# Machine Learning - Data Pre-Processing

**By Andrei Roibu** 

This script imports all the required datasets as pandas dataframes, concatenates them, after which it pre-processes them by eliminating all non-numerical data and columns which contain the same data-values. This script also creates the input dataset and the labeled output dataset.

In [1]:
import numpy as np
import pandas as pd
import glob, os
os.chdir("./data")

In [2]:
def data_preprocessing():
    
    '''
    This reads all the input datasets, pre-processes them and then generates the input dataset and the labelled dataset.
    
    Written by AndreiRoibu
    
    Args:
        None
        
    Returns:
        X (ndarray): A 2D array containing the input processed data
        y (ndarray): A 1D array containing a list of labels, with 1 corresponding to "active" and 0 corresponding to "dummy"
        
    '''
    
    df_list = []
    y = np.array([])
    for file in glob.glob("*.csv"):
        df = pd.read_csv(file, header = 0)

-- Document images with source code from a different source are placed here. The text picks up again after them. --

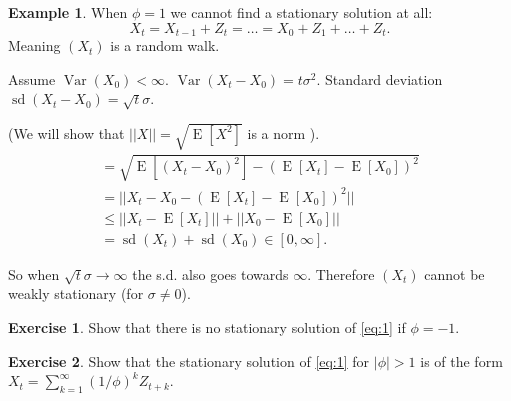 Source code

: \documentclass[12pt,a4paper, notitlepage]{book}
\theoremstyle{definition} %
\newtheorem{example}{Example}[chapter]
\newtheorem{exercise}{Exercise}[chapter]
\theoremstyle{plain} %
\DeclareMathOperator{\Var}{Var}
\DeclareMathOperator{\E}{E}
\DeclareMathOperator{\Sd}{sd}
\begin{document}
\begin{example}
When $\phi = 1$ we cannot find a stationary solution at all:
\[X_t = X_{t-1} + Z_t = \dots = X_0 + Z_1 + \dots + Z_t. \]
 Meaning $(X_t)$ is a random walk. 

Assume $\Var(X_0) < \infty$. $\Var(X_t - X_0) = t \sigma^2$. 
Standard deviation $ \Sd(X_t - X_0) = \sqrt{t} \sigma$.

(We will show that $|| X || = \sqrt{ \E[X^2]}$ is a norm ).
\begin{align*} 
= \sqrt{\E \left[ (X_t - X_0)^2\right]  - \left(\E[X_t] - \E[X_0]\right)^2} \\ 
= || X_t - X_0 - (\E[X_t] - \E[X_0])^2 ||  
\\ \leq || X_t - \E [X_t]  || + || X_0 - \E[X_0]|| 
\\ =  \Sd(X_t) + \Sd(X_0) \in [0, \infty] . \end{align*}

So when $\sqrt{t}\sigma \rightarrow \infty$ the s.d. also goes towards $\infty$. Therefore $(X_t)$ cannot be weakly stationary (for $\sigma \neq 0$). 
\end{example}



\begin{exercise}
Show that there is no stationary solution of 
\ref{eq:1} 
 if $\phi = -1$.
\end{exercise}

\begin{exercise}
Show that the stationary solution of 
\ref{eq:1}  for $|\phi| > 1 $ is of the form 
$X_t = \sum_{k = 1}^\infty (1/\phi)^k Z_{t + k}$.
\end{exercise}
\end{document}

        cols = df.shape[0]
        if "actives" in file:
            y_df = np.ones((cols))
        else:
            y_df = np.zeros((cols))
        y = np.concatenate((y,y_df), axis=0)

        df_list.append(df)

    global_df = pd.concat(df_list, axis=0, ignore_index=True)
    global_df = global_df._get_numeric_data()
    global_df = global_df.loc[:, (global_df != global_df.iloc[0]).any()] 

    X_headers = list(global_df.columns.values)
    X = global_df.values
    
    return X,y